SOURCE MATERIAL section start

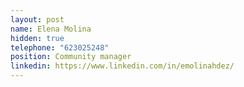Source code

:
 ```yaml
---
layout: post
name: Elena Molina
hidden: true
telephone: "623025248"
position: Community manager
linkedin: https://www.linkedin.com/in/emolinahdez/
---
```

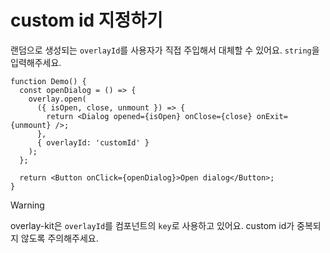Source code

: # custom id 지정하기

랜덤으로 생성되는 `overlayId`를 사용자가 직접 주입해서 대체할 수 있어요. `string`을 입력해주세요.

```tsx
function Demo() {
  const openDialog = () => {
    overlay.open(
      ({ isOpen, close, unmount }) => {
        return <Dialog opened={isOpen} onClose={close} onExit={unmount} />;
      },
      { overlayId: 'customId' }
    );
  };

  return <Button onClick={openDialog}>Open dialog</Button>;
}
```

> [!WARNING]
> overlay-kit은 `overlayId`를 컴포넌트의 `key`로 사용하고 있어요. custom id가 중복되지 않도록 주의해주세요.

SOURCE MATERIAL section end

**TASK OBJECTIVE**
Show the lines of the entries that include the string "close", copying each in full.

**EXPECTED OUTPUT**
      ({ isOpen, close, unmount }) => {
        return <Dialog opened={isOpen} onClose={close} onExit={unmount} />;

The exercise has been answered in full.